Rosetta comet Comet 67P/Churyumov-Gerasimenko reveals more weirdness

With only less than a week to go before it enters into orbit with Comet 76P/Churyumov-Gerasimenko, the European Space Agency's Rosetta spacecraft reveals more photos that provide a closer view of the comet's odd-shaped, two-lobed nucleus.

The images, which were taken by Rosetta's Optical, Spectroscopic, and Infrared Remote Imaging System (OSIRIS), were taken with a resolution of 300 feet per pixel and confirms what earlier images have shown. From a distance, Comet 67P looks like a "rubber duckie," with a bigger body and a smaller head, but the resemblance diminishes as Rosetta closes in. The newest and most intriguing discovery to date is a bright ring that emanates from the link between the two lobes. Scientists believe this bright "neck" indicates that something interesting could be taking place in the link between the comet's lobes.

"The only thing we know for sure at this point is that this neck region appears brighter compared to the head and body of the nucleus," says Holger Sierks of Germany's Max Planck Institute for Solar System Research and OSIRIS principal investigator.

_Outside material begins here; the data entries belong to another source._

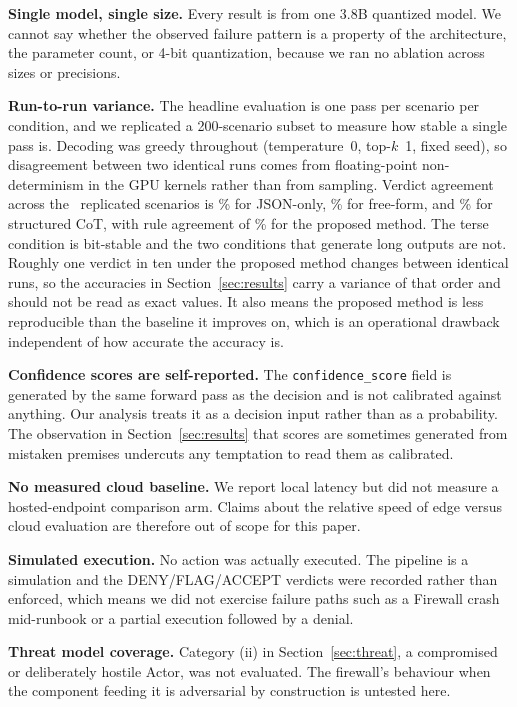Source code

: \documentclass[journal,onecolumn,12pt]{IEEEtran}
\begin{document}
\textbf{Single model, single size.} Every result is from one 3.8B quantized model. We cannot say whether the observed failure pattern is a property of the architecture, the parameter count, or 4-bit quantization, because we ran no ablation across sizes or precisions.

\textbf{Run-to-run variance.} The headline evaluation is one pass per scenario per condition, and we replicated a 200-scenario subset to measure how stable a single pass is. Decoding was greedy throughout (temperature~0, top-$k$~1, fixed seed), so disagreement between two identical runs comes from floating-point non-determinism in the GPU kernels rather than from sampling. Verdict agreement across the \ReplN\ replicated scenarios is \ReplZero\% for JSON-only, \ReplNaive\% for free-form, and \ReplCot\% for structured CoT, with rule agreement of \ReplRuleCot\% for the proposed method. The terse condition is bit-stable and the two conditions that generate long outputs are not. Roughly one verdict in ten under the proposed method changes between identical runs, so the accuracies in Section~\ref{sec:results} carry a variance of that order and should not be read as exact values. It also means the proposed method is less reproducible than the baseline it improves on, which is an operational drawback independent of how accurate the accuracy is.

\textbf{Confidence scores are self-reported.} The \texttt{confidence\_score} field is generated by the same forward pass as the decision and is not calibrated against anything. Our analysis treats it as a decision input rather than as a probability. The observation in Section~\ref{sec:results} that scores are sometimes generated from mistaken premises undercuts any temptation to read them as calibrated.

\textbf{No measured cloud baseline.} We report local latency but did not measure a hosted-endpoint comparison arm. Claims about the relative speed of edge versus cloud evaluation are therefore out of scope for this paper.

\textbf{Simulated execution.} No action was actually executed. The pipeline is a simulation and the DENY/FLAG/ACCEPT verdicts were recorded rather than enforced, which means we did not exercise failure paths such as a Firewall crash mid-runbook or a partial execution followed by a denial.

\textbf{Threat model coverage.} Category (ii) in Section~\ref{sec:threat}, a compromised or deliberately hostile Actor, was not evaluated. The firewall's behaviour when the component feeding it is adversarial by construction is untested here.
\end{document}
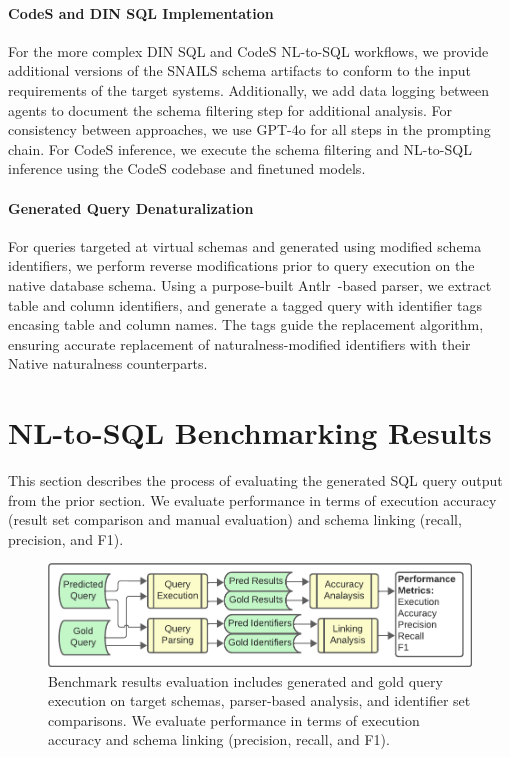 \paragraph{\textbf{CodeS and DIN SQL Implementation}}
For the more complex DIN SQL and CodeS NL-to-SQL workflows, we provide additional versions of the SNAILS schema artifacts to conform to the input requirements of the target systems.
Additionally, we add data logging between agents to document the schema filtering step for additional analysis.
For consistency between approaches, we use GPT-4o for all steps in the prompting chain.
For CodeS inference, we execute the schema filtering and NL-to-SQL inference using the CodeS codebase and finetuned models.

\paragraph{\textbf{Generated Query Denaturalization}}
For queries targeted at virtual schemas and generated using modified schema identifiers, we perform reverse modifications prior to query execution on the native database schema.
Using a purpose-built Antlr~\cite{Parr2014}-based parser, we extract table and column identifiers, and generate a tagged query with identifier tags encasing table and column names.
The tags guide the replacement algorithm, ensuring accurate replacement of naturalness-modified identifiers with their Native naturalness counterparts.


\section{NL-to-SQL Benchmarking Results}

\label{section:nl-to-sql-benchmarking-results}

This section describes the process of evaluating the generated SQL query output from the prior section.
We evaluate performance in terms of execution accuracy (result set comparison and manual evaluation) and schema linking (recall, precision, and F1).

\begin{figure}[!h]
  \centering
  \includegraphics[width=\figwidthmod\linewidth]{figures/section-6-process-header.pdf}
  \caption{Benchmark results evaluation includes generated and gold query execution on target schemas, parser-based analysis, and identifier set comparisons. We evaluate performance in terms of execution accuracy and schema linking (precision, recall, and F1).}
\end{figure}

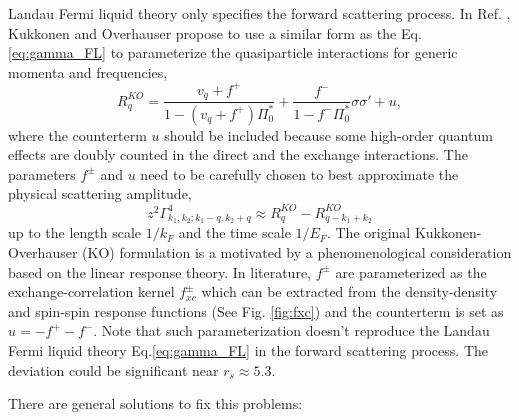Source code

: \documentclass[reprint,amsmath,amssymb,aps,prb]{revtex4-1}
\begin{document}
Landau Fermi liquid theory only specifies the forward scattering process. In Ref. , Kukkonen and Overhauser propose to use a similar form as the Eq.\eqref{eq:gamma_FL} to parameterize the quasiparticle interactions for generic momenta and frequencies,
\begin{equation}
    \label{eq:KO}
    R_q^{KO} = \frac{v_q+f^+}{1-(v_q+f^+)\Pi^*_0}+\frac{f^-}{1-f^-\Pi_0^*}\sigma\sigma'+ u,
\end{equation}
where the counterterm $u$ should be included because some high-order quantum effects are doubly counted in the direct and the exchange interactions. The parameters $f^\pm$ and $u$ need to be carefully chosen to best approximate the physical scattering amplitude,
\begin{equation}
    z^2\Gamma^4_{k_1, k_2; k_1-q, k_2+q} \approx R_q^{KO} - R^{KO}_{q-k_1+k_2}
\end{equation}
up to the length scale $1/k_F$ and the time scale $1/E_F$.
The original Kukkonen-Overhauser (KO) formulation is a motivated by a phenomenological consideration based on the linear response theory. In literature, $f^\pm$ are parameterized as the exchange-correlation kernel $f_{xc}^\pm$ which can be extracted from the density-density and spin-spin response functions (See Fig. \ref{fig:fxc}) and the counterterm is set as $u=-f^+-f^-$. Note that such parameterization doesn't reproduce the Landau Fermi liquid theory Eq.\eqref{eq:gamma_FL} in the forward scattering process. The deviation could be significant near $r_s\approx 5.3$.

There are general solutions to fix this problems:
\end{document}
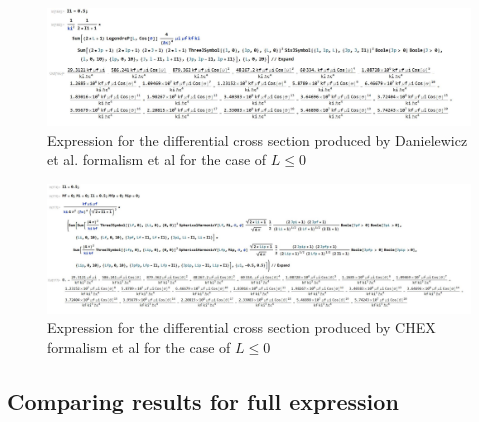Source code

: \documentclass{article}
\begin{document}
\begin{figure}[H]
	\centering 
    \includegraphics[width=1\textwidth]{PawelfullLformalism.JPG}
    \caption{Expression for the differential cross section produced by Danielewicz et al. formalism et al for the case of $L \le 0$}
    \label{fig:spin0}
\end{figure}

\begin{figure}[H]
	\centering 
    \includegraphics[width=1\textwidth]{TerrifullLformalism.JPG}
    \caption{Expression for the differential cross section produced by CHEX formalism et al for the case of $L \le 0$}
    \label{fig:spin0}
\end{figure}

\subsection{Comparing results for full expression}



\end{document}
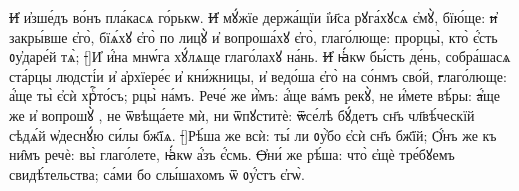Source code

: \st{И҆} и҆зше́дъ во́нъ пла́касѧ го́рькѡ.
\st{И҆} мꙋ́жїе держа́щїи і҆и҃са рꙋга́хꙋсѧ є҆мꙋ̀, бїю́ще:
\st{и҆} закры́вше є҆го̀, бїѧ́хꙋ є҆го̀ по лицꙋ̀ и҆ вопроша́хꙋ є҆го̀, глаго́люще: прорцы̀, кто̀ є҆́сть ᲂу҆даре́й тѧ̀;
\st[]{И҆} и҆́на мнѡ́га хꙋ́лѧще глаго́лахꙋ на́нь.
\st{И҆} ꙗ҆́кѡ бы́сть де́нь, собра́шасѧ ста́рцы людсті́и и҆ а҆рхїере́є и҆ кни́жницы, и҆ ведо́ша є҆го̀ на со́нмъ сво́й,
\st{г}лаго́люще: а҆́ще ты̀ є҆сѝ хрⷭ҇то́съ; рцы̀ на́мъ. Рече́ же и҆̀мъ: а҆́ще ва́мъ рекꙋ̀, не и҆́мете вѣ́ры:
\st{а҆́}ще же и҆ вопрошꙋ̀ , не ѿвѣща́ете мѝ, ни ѿпꙋститѐ:
\st{ѿ}се́лѣ бꙋ́детъ сн҃ъ чл҃вѣ́ческїй сѣдѧ́й ѡ҆деснꙋ́ю си́лы бж҃їѧ.
\st[]{Р}ѣ́ша же всѝ: ты́ ли ᲂу҆̀бо є҆сѝ сн҃ъ бж҃їй; Ѻ҆́нъ же къ ни̑мъ речѐ: вы̀ глаго́лете, ꙗ҆́кѡ а҆́зъ є҆́смь.
\st{Ѻ҆}ни́ же рѣ́ша: что̀ є҆щѐ тре́бꙋемъ свидѣ́тельства; са́ми бо слы́шахомъ ѿ ᲂу҆́стъ є҆гѡ̀.



\vskip-6pt
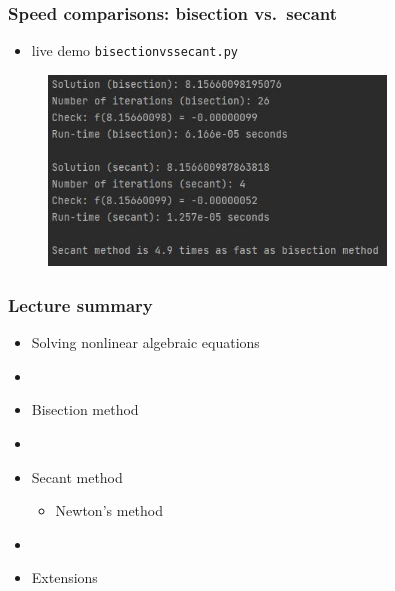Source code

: \documentclass[english,14pt]{beamer}
\begin{document}
\begin{frame}[fragile]

\frametitle{Speed comparisons: bisection vs.~secant}

\begin{itemize}
	\item live demo \texttt{bisectionvssecant.py}
\end{itemize}

\begin{figure}[ht]
	\centering
	\includegraphics[width=0.8\textwidth]{figures/BisectionSecantSpeed}
\end{figure}

\end{frame}

%
%
%
%


\begin{frame}[fragile]

\frametitle{Lecture summary}
\begin{itemize}
	\item Solving nonlinear algebraic equations

	\item[]
	
	\item Bisection method

	\item[]
	
	\item Secant method
	\begin{itemize}
		\item Newton's method
	\end{itemize}

	\item[]
	
	\item Extensions
	
\end{itemize}

\end{frame}
\end{document}

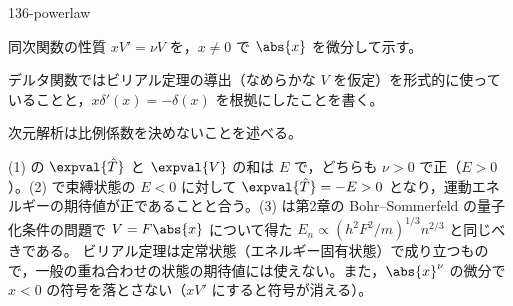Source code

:\documentclass[uplatex,dvipdfmx,a4paper,11pt]{jsarticle}
\begin{document}
\begin{kaisetsu}{136-powerlaw}
\begin{ronten}
  \item {} 同次関数の性質 $xV'=\nu V$ を，$x\neq0$ で $\abs{x}$ を微分して示す。
  \item {} デルタ関数ではビリアル定理の導出（なめらかな $V$ を仮定）を形式的に使っていることと，$x\delta'(x)=-\delta(x)$ を根拠にしたことを書く。
  \item {} 次元解析は比例係数を決めないことを述べる。
\end{ronten}
\kenzan (1) の $\expval{\hat{T}}$ と $\expval{V}$ の和は $E$ で，どちらも $\nu>0$ で正（$E>0$）。(2) で束縛状態の $E<0$ に対して $\expval{\hat{T}}=-E>0$ となり，運動エネルギーの期待値が正であることと合う。(3) は第2章の Bohr--Sommerfeld の量子化条件の問題で $V=F\abs{x}$ について得た $E_{n}\propto(h^{2}F^{2}/m)^{1/3}n^{2/3}$ と同じべきである。
\tsumazuki ビリアル定理は定常状態（エネルギー固有状態）で成り立つもので，一般の重ね合わせの状態の期待値には使えない。また，$\abs{x}^{\nu}$ の微分で $x<0$ の符号を落とさない（$xV'$ にすると符号が消える）。
\end{kaisetsu}
\end{document}
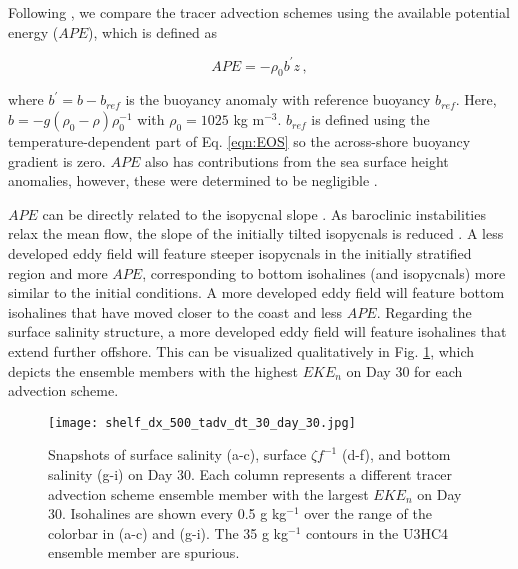 \documentclass[draft]{agujournal2019}
\begin{document}
Following , we compare the tracer advection schemes using the available potential energy ($APE$), which is defined as 
\begin{linenomath*}
    \begin{equation}
        APE = -\rho_0 b^\prime z \, , 
    \end{equation}
\end{linenomath*}
where $b^\prime = b-b_{ref}$ is the buoyancy anomaly with reference buoyancy $b_{ref}$. Here, $b = -g(\rho_{0}-\rho)\rho_0^{-1}$ with $\rho_0=1025$ kg m$^{-3}$. $b_{ref}$ is defined using the temperature-dependent part of Eq. \ref{eqn:EOS} so the across-shore buoyancy gradient is zero. $APE$ also has contributions from the sea surface height anomalies, however, these were determined to be negligible \cite<not shown, see Appendix B of>[]{Hetland_2017}. 

$APE$ can be directly related to the isopycnal slope \cite{brink2016continental1, brink2016continental2}. As baroclinic instabilities relax the mean flow, the slope of the initially tilted isopycnals is reduced \cite{Hetland_2017, zhang2018study}. A less developed eddy field will feature steeper isopycnals in the initially stratified region and more $APE$, corresponding to bottom isohalines (and isopycnals) more similar to the initial conditions. A more developed eddy field will feature bottom isohalines that have moved closer to the coast and less $APE$. Regarding the surface salinity structure, a more developed eddy field will feature isohalines that extend further offshore. This can be visualized qualitatively in Fig. \ref{fig:isohalines}, which depicts the ensemble members with the highest $EKE_n$ on Day 30 for each advection scheme.

\begin{figure}[t]
    \begin{center}
    \texttt{[image: shelf\_dx\_500\_tadv\_dt\_30\_day\_30.jpg]}\\
    \caption{Snapshots of surface salinity (a-c), surface $\zeta f^{-1}$ (d-f), and bottom salinity (g-i) on Day 30. Each column represents a different tracer advection scheme ensemble member with the largest $EKE_n$ on Day 30. Isohalines are shown every 0.5 g kg$^{-1}$ over the range of the colorbar in (a-c) and (g-i). The 35 g kg$^{-1}$ contours in the U3HC4 ensemble member are spurious.} \label{fig:isohalines}
     \end{center} 
\end{figure}
\end{document}
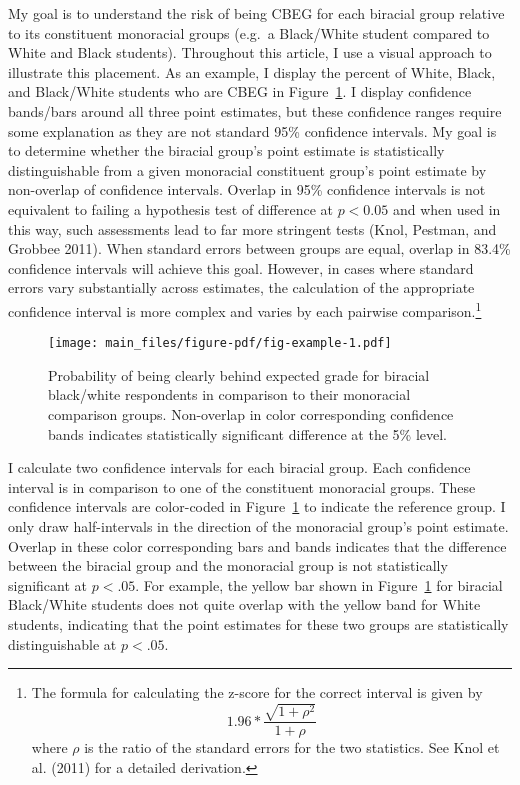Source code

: \documentclass[
  letterpaper,
  DIV=11,
  numbers=noendperiod]{scrartcl}
\begin{document}
My goal is to understand the risk of being CBEG for each biracial group
relative to its constituent monoracial groups (e.g.~a Black/White
student compared to White and Black students). Throughout this article,
I use a visual approach to illustrate this placement. As an example, I
display the percent of White, Black, and Black/White students who are
CBEG in Figure~\ref{fig-example}. I display confidence bands/bars around
all three point estimates, but these confidence ranges require some
explanation as they are not standard 95\% confidence intervals. My goal
is to determine whether the biracial group's point estimate is
statistically distinguishable from a given monoracial constituent
group's point estimate by non-overlap of confidence intervals. Overlap
in 95\% confidence intervals is not equivalent to failing a hypothesis
test of difference at \(p<0.05\) and when used in this way, such
assessments lead to far more stringent tests (Knol, Pestman, and Grobbee
2011). When standard errors between groups are equal, overlap in 83.4\%
confidence intervals will achieve this goal. However, in cases where
standard errors vary substantially across estimates, the calculation of
the appropriate confidence interval is more complex and varies by each
pairwise comparison.\footnote{The formula for calculating the z-score
  for the correct interval is given by
  \[1.96 * \frac{\sqrt{1+\rho^2}}{1+\rho}\] where \(\rho\) is the ratio
  of the standard errors for the two statistics. See Knol et al. (2011)
  for a detailed derivation.}

\begin{figure}[t]

{\centering \texttt{[image: main\_files/figure-pdf/fig-example-1.pdf]}

}

\caption{\label{fig-example}Probability of being clearly behind expected
grade for biracial black/white respondents in comparison to their
monoracial comparison groups. Non-overlap in color corresponding
confidence bands indicates statistically significant difference at the
5\% level.}

\end{figure}

I calculate two confidence intervals for each biracial group. Each
confidence interval is in comparison to one of the constituent
monoracial groups. These confidence intervals are color-coded in
Figure~\ref{fig-example} to indicate the reference group. I only draw
half-intervals in the direction of the monoracial group's point
estimate. Overlap in these color corresponding bars and bands indicates
that the difference between the biracial group and the monoracial group
is not statistically significant at \(p<.05\). For example, the yellow
bar shown in Figure~\ref{fig-example} for biracial Black/White students
does not quite overlap with the yellow band for White students,
indicating that the point estimates for these two groups are
statistically distinguishable at \(p<.05\).
\end{document}
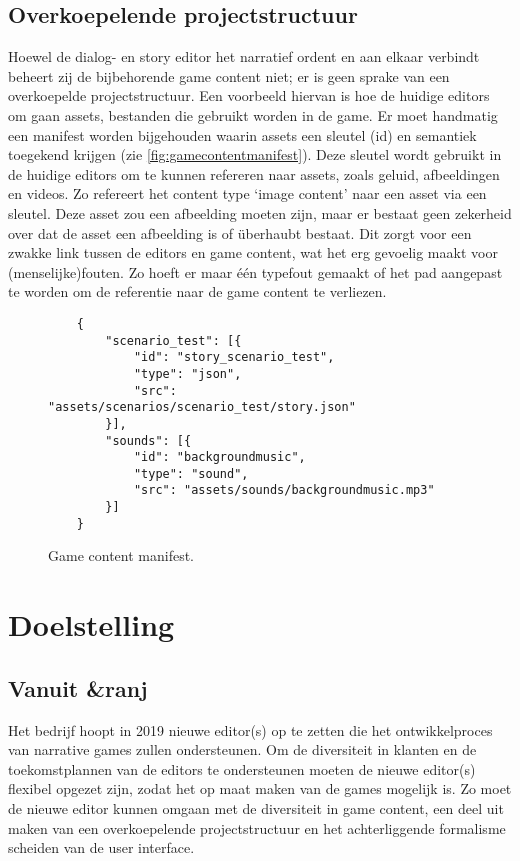 \subsection{Overkoepelende projectstructuur}
Hoewel de dialog- en story editor het narratief ordent en aan elkaar verbindt beheert zij de bijbehorende game content niet; er is geen sprake van een overkoepelde projectstructuur. Een voorbeeld hiervan is hoe de huidige editors om gaan assets, bestanden die gebruikt worden in de game. Er moet handmatig een manifest worden bijgehouden waarin assets een sleutel (id) en semantiek toegekend krijgen (zie \autoref{fig:gamecontentmanifest}). Deze sleutel wordt gebruikt in de huidige editors om te kunnen refereren naar assets, zoals geluid, afbeeldingen en videos. Zo refereert het content type ‘image content’ naar een asset via een sleutel. Deze asset zou een afbeelding moeten zijn, maar er bestaat geen zekerheid over dat de asset een afbeelding is of überhaubt bestaat. Dit zorgt voor een zwakke link tussen de editors en game content, wat het erg gevoelig maakt voor (menselijke)fouten. Zo hoeft er maar één typefout gemaakt of het pad aangepast te worden om de referentie naar de game content te verliezen.

\begin{figure}[htb]
    \centering
    \lstset{language=JSON}
    \begin{lstlisting}
    {
        "scenario_test": [{
            "id": "story_scenario_test",
            "type": "json",
            "src": "assets/scenarios/scenario_test/story.json"
        }],
        "sounds": [{
            "id": "backgroundmusic",
            "type": "sound",
            "src": "assets/sounds/backgroundmusic.mp3"
        }]
    }
    \end{lstlisting}
    \caption{Game content manifest.}
    \label{fig:gamecontentmanifest}
\end{figure}

\pagebreak
\section{Doelstelling}
\label{sec:doelstelling}
\subsection{Vanuit \&ranj}
Het bedrijf hoopt in 2019 nieuwe editor(s) op te zetten die het ontwikkelproces van narrative games zullen ondersteunen. Om de diversiteit in klanten en de toekomstplannen van de editors te ondersteunen moeten de nieuwe editor(s) flexibel opgezet zijn, zodat het op maat maken van de games mogelijk is. Zo moet de nieuwe editor kunnen omgaan met de diversiteit in game content, een deel uit maken van een overkoepelende projectstructuur en het achterliggende formalisme scheiden van de user interface.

One possible explanation for the strikingly bright neck is that the area could have a different surface composition. It could also have a variation in the size of dust and ice grains covering the surface. Topographical effects could also account for the peculiar feature.

Astronomer and author of Death from the Skies: The Science Behind the End of the World Phil Plait speculates that Comet 67P is the result of one large comet that shattered into pieces after colliding with another object. The combined gravity of the pieces pulled them back together into a bunch of rocks dominated by the two biggest pieces. Plait says the comet's bright neck could be a low-gravity area where rocks, dust and pebbles flow to leave behind the ice that forms a bright ring.

Although Plait says his explanation is pure speculation, it seems to coincide with NASA's findings about Comet 103P/Hartley, which went into rendezvous with the flyby EPOXI mission in 2010. Images from the mission revealed that Comet 103P's smoother-than-usual middle was characterized by a gravitational low where material from the comet is prevented from leaving the gravitational field.

Of course, not much can be done but wait for Rosetta to close the 2,000-kilometer gap between it and Comet 67P and link up with the four-kilometer comet in its journey around the sun, before its Philae lander touches down on the surface of the comet in November.

By this time next week, Rosetta will be 100 kilometers away from the surface of Comet 67P's nucleus and the first image from OSIRIS' detailed mapping of the comet will be available on August 6.

Rosetta is the first mission to rendezvous with a comet, travel with it around the sun and eject a lander on its surface.